Your output should be the entries below, exact in every detail.

━━━━━━

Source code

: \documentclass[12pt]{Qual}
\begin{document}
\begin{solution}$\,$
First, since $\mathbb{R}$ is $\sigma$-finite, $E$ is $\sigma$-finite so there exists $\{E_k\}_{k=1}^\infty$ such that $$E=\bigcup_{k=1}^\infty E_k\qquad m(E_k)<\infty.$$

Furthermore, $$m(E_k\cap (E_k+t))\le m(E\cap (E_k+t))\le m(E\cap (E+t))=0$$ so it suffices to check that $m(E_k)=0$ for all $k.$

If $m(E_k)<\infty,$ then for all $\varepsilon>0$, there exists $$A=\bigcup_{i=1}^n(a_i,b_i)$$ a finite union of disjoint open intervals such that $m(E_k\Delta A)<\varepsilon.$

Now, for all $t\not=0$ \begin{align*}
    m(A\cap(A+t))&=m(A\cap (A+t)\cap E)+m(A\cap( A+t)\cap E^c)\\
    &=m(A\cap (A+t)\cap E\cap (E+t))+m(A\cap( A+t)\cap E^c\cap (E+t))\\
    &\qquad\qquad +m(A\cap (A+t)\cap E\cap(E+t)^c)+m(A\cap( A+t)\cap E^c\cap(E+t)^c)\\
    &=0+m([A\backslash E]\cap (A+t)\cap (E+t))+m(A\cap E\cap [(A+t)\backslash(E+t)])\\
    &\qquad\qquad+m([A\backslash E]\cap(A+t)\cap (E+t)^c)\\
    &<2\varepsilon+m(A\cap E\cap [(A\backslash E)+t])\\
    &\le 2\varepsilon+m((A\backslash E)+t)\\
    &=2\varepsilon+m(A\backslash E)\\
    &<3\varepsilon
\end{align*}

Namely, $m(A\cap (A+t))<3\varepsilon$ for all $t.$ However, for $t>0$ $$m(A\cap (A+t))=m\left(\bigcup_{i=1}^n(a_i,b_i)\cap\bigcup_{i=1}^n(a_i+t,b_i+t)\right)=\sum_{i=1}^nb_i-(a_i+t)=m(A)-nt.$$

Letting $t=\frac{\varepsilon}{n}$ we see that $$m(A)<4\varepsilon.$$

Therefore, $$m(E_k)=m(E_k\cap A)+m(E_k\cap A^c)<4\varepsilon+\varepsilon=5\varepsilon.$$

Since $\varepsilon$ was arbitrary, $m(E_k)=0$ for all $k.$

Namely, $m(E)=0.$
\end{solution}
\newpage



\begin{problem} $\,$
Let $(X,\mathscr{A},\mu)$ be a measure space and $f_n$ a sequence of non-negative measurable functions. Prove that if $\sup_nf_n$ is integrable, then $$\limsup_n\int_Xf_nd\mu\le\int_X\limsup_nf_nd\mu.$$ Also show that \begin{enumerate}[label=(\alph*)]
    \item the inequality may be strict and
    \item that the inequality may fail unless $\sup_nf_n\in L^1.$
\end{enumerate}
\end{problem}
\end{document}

━━━━━━

OUTPUT BELOW:
Source code

: \documentclass[12pt]{Qual}
\begin{document}
\begin{solution}$\,$
First, since $\mathbb{R}$ is $\sigma$-finite, $E$ is $\sigma$-finite so there exists $\{E_k\}_{k=1}^\infty$ such that $$E=\bigcup_{k=1}^\infty E_k\qquad m(E_k)<\infty.$$

Furthermore, $$m(E_k\cap (E_k+t))\le m(E\cap (E_k+t))\le m(E\cap (E+t))=0$$ so it suffices to check that $m(E_k)=0$ for all $k.$

If $m(E_k)<\infty,$ then for all $\varepsilon>0$, there exists $$A=\bigcup_{i=1}^n(a_i,b_i)$$ a finite union of disjoint open intervals such that $m(E_k\Delta A)<\varepsilon.$

Now, for all $t\not=0$ \begin{align*}
    m(A\cap(A+t))&=m(A\cap (A+t)\cap E)+m(A\cap( A+t)\cap E^c)\\
    &=m(A\cap (A+t)\cap E\cap (E+t))+m(A\cap( A+t)\cap E^c\cap (E+t))\\
    &\qquad\qquad +m(A\cap (A+t)\cap E\cap(E+t)^c)+m(A\cap( A+t)\cap E^c\cap(E+t)^c)\\
    &=0+m([A\backslash E]\cap (A+t)\cap (E+t))+m(A\cap E\cap [(A+t)\backslash(E+t)])\\
    &\qquad\qquad+m([A\backslash E]\cap(A+t)\cap (E+t)^c)\\
    &<2\varepsilon+m(A\cap E\cap [(A\backslash E)+t])\\
    &\le 2\varepsilon+m((A\backslash E)+t)\\
    &=2\varepsilon+m(A\backslash E)\\
    &<3\varepsilon
\end{align*}

Namely, $m(A\cap (A+t))<3\varepsilon$ for all $t.$ However, for $t>0$ $$m(A\cap (A+t))=m\left(\bigcup_{i=1}^n(a_i,b_i)\cap\bigcup_{i=1}^n(a_i+t,b_i+t)\right)=\sum_{i=1}^nb_i-(a_i+t)=m(A)-nt.$$

Letting $t=\frac{\varepsilon}{n}$ we see that $$m(A)<4\varepsilon.$$

Therefore, $$m(E_k)=m(E_k\cap A)+m(E_k\cap A^c)<4\varepsilon+\varepsilon=5\varepsilon.$$

Since $\varepsilon$ was arbitrary, $m(E_k)=0$ for all $k.$

Namely, $m(E)=0.$
\end{solution}
\newpage



\begin{problem} $\,$
Let $(X,\mathscr{A},\mu)$ be a measure space and $f_n$ a sequence of non-negative measurable functions. Prove that if $\sup_nf_n$ is integrable, then $$\limsup_n\int_Xf_nd\mu\le\int_X\limsup_nf_nd\mu.$$ Also show that \begin{enumerate}[label=(\alph*)]
    \item the inequality may be strict and
    \item that the inequality may fail unless $\sup_nf_n\in L^1.$
\end{enumerate}
\end{problem}
\end{document}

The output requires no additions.